(Plain-text document sources)

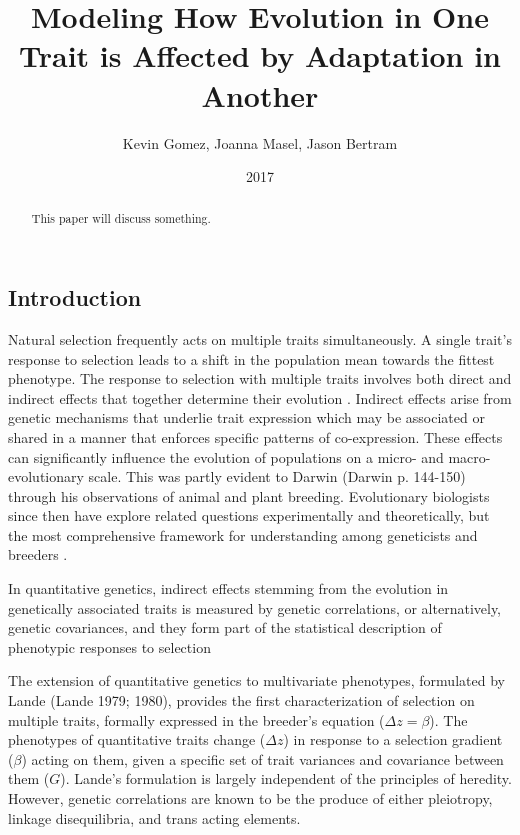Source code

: \documentclass[11pt,one column]{article}
\begin{document}
\begin{multicols}{2}

\title{Modeling How Evolution in One Trait is Affected by Adaptation in Another}
\author{Kevin Gomez, Joanna Masel, Jason Bertram}
\date{2017}
\maketitle

\begin{abstract}
This paper will discuss something.
\end{abstract}

\section*{Introduction}
Natural selection frequently acts on multiple traits simultaneously. A single trait’s response to selection leads to a shift in the population mean towards the fittest phenotype.  The response to selection with multiple traits involves both direct and indirect effects that together determine their evolution \cite{Scarcelli23102007,Lovell2013,Wagner2011}.  Indirect effects arise from genetic mechanisms that underlie trait expression which may be associated or shared in a manner that enforces specific patterns of co-expression.  These effects can significantly influence the evolution of populations on a micro- and macro-evolutionary scale.  This was partly evident to Darwin (Darwin p. 144-150) through his observations of animal and plant breeding.  Evolutionary biologists since then have explore related questions experimentally and theoretically, but the most comprehensive framework for understanding  among geneticists and breeders .\par

In quantitative genetics, indirect effects stemming from the evolution in genetically associated traits is measured by genetic correlations, or alternatively, genetic covariances, and they form part of the statistical description of phenotypic responses to selection 

The extension of quantitative genetics to multivariate phenotypes, formulated by Lande (Lande 1979; 1980), provides the first characterization of selection on multiple traits, formally expressed in the breeder’s equation ($\Delta z = \beta$). The phenotypes of quantitative traits change ($\Delta z$) in response to a selection gradient ($\beta$) acting on them, given a specific set of trait variances and covariance between them ($G$). Lande’s formulation is largely independent of the principles of heredity.  However, genetic correlations are known to be the produce of either pleiotropy, linkage disequilibria, and trans acting elements.\par


\end{multicols}
\end{document}
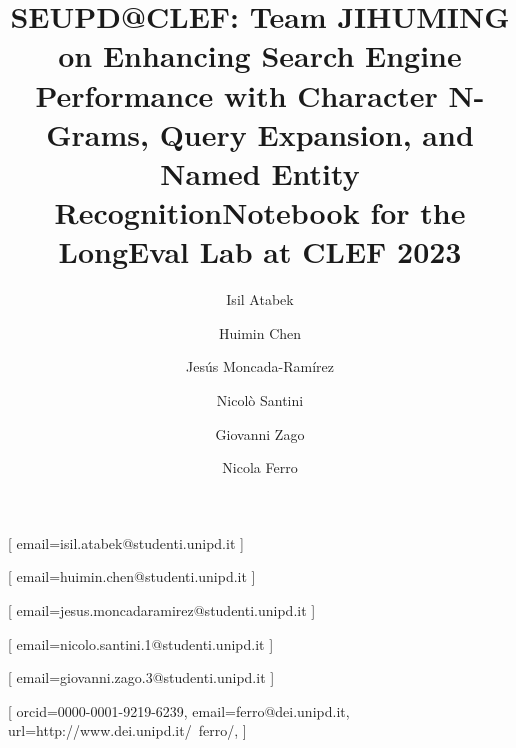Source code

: \documentclass{ceurart}
\begin{document}


\title{SEUPD@CLEF: Team JIHUMING on Enhancing Search Engine Performance with Character N-Grams, Query Expansion, and Named Entity Recognition}

\title[mode=sub]{Notebook for the LongEval Lab at CLEF 2023}

\author[1]{Isil Atabek}[%
email=isil.atabek@studenti.unipd.it
]

\author[1]{Huimin Chen}[%
email=huimin.chen@studenti.unipd.it
]

\author[1]{Jes\'us Moncada-Ram\'irez}[%
email=jesus.moncadaramirez@studenti.unipd.it
]

\author[1]{Nicol\`o Santini}[%
email=nicolo.santini.1@studenti.unipd.it
]

\author[1]{Giovanni Zago}[%
email=giovanni.zago.3@studenti.unipd.it
]

\author[1]{Nicola Ferro}[%
orcid=0000-0001-9219-6239,
email=ferro@dei.unipd.it,
url=http://www.dei.unipd.it/~ferro/,
]

\address[1]{University of Padua, Italy}
\end{document}
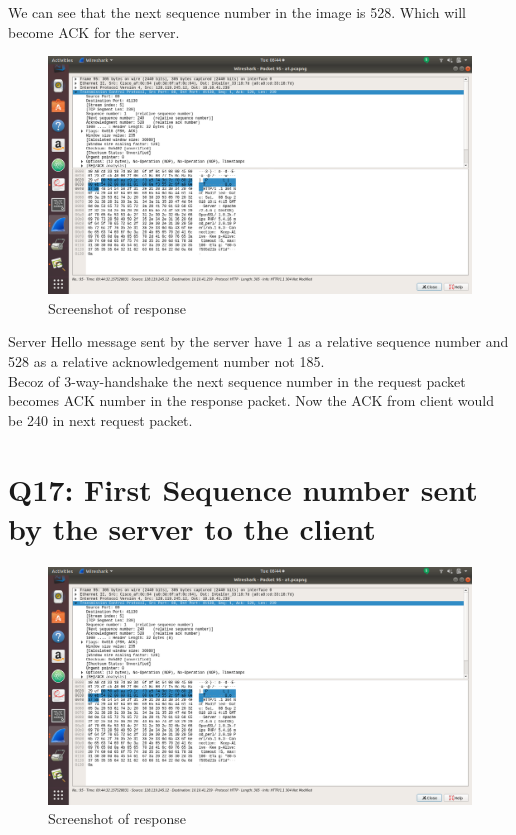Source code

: \documentclass{article}
\begin{document}
 We can see that the next sequence number in the image is 528. Which will become ACK for the server.
 
 \begin{figure}[H]
 \centering
 \includegraphics[width=1.0\textwidth]{../q16/b.png}
 \caption{\label{fig:PING}Screenshot of response}
 \end{figure}
Server Hello message sent by the server have 1 as a relative sequence number
and 528 as a relative acknowledgement number not 185.\\

Becoz of 3-way-handshake the next sequence number in the request packet becomes ACK number in the response packet. Now the ACK from client would be 240 in next request packet.
 
\section{Q17: First Sequence number sent by the server to the client}
 \begin{figure}[H]
 \centering
 \includegraphics[width=1.0\textwidth]{../q16/b.png}
 \caption{\label{fig:PING}Screenshot of response}
 \end{figure}
 
\end{document}
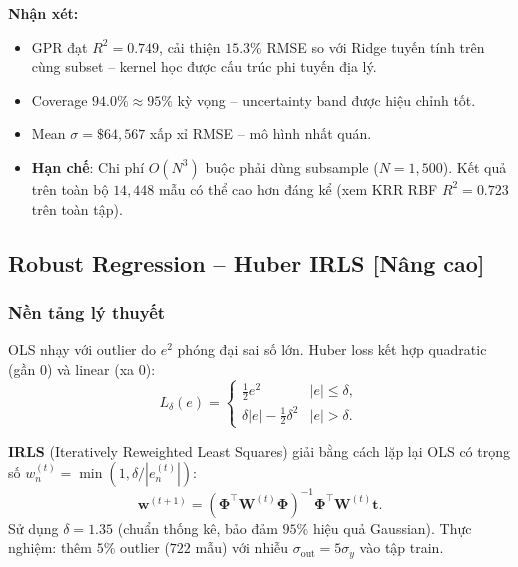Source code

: \documentclass[12pt, a4paper]{article}
\begin{document}
\textbf{Nhận xét:}
\begin{itemize}
  \item GPR đạt $R^2 = 0.749$, cải thiện \textbf{$15.3\%$} RMSE so với
        Ridge tuyến tính trên cùng subset -- kernel học được cấu trúc
        phi tuyến địa lý.
  \item Coverage $94.0\% \approx 95\%$ kỳ vọng -- uncertainty band
        được hiệu chỉnh tốt.
  \item Mean $\sigma = \$64{,}567$ xấp xỉ RMSE -- mô hình nhất quán.
  \item \textbf{Hạn chế}: Chi phí $O(N^3)$ buộc phải dùng subsample
        ($N = 1{,}500$). Kết quả trên toàn bộ $14{,}448$ mẫu có thể
        cao hơn đáng kể (xem KRR RBF $R^2 = 0.723$ trên toàn tập).
\end{itemize}

\subsection{Robust Regression -- Huber IRLS [Nâng cao]}
\label{ssec:robust}

\subsubsection{Nền tảng lý thuyết}

OLS nhạy với outlier do $e^2$ phóng đại sai số lớn. Huber loss
kết hợp quadratic (gần 0) và linear (xa 0):
\begin{equation}
  L_\delta(e) = \begin{cases}
    \tfrac{1}{2}e^2          & |e| \leq \delta, \\
    \delta|e| - \tfrac{1}{2}\delta^2 & |e| > \delta.
  \end{cases}
  \label{eq:huber_loss}
\end{equation}

\textbf{IRLS} (Iteratively Reweighted Least Squares) giải bằng cách
lặp lại OLS có trọng số $w_n^{(t)} = \min(1, \delta/|e_n^{(t)}|)$:
\begin{equation}
  \mathbf{w}^{(t+1)} = (\boldsymbol{\Phi}^\top \mathbf{W}^{(t)} \boldsymbol{\Phi})^{-1}
                        \boldsymbol{\Phi}^\top \mathbf{W}^{(t)} \mathbf{t}.
  \label{eq:irls}
\end{equation}
Sử dụng $\delta = 1.35$ (chuẩn thống kê, bảo đảm $95\%$ hiệu quả Gaussian).
Thực nghiệm: thêm $5\%$ outlier ($722$ mẫu) với nhiễu $\sigma_{\text{out}} = 5\sigma_y$
vào tập train.
\end{document}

- What is being asked
State how many lines in the entries hold "email". Nothing should come before or after the number.

- Answer area
6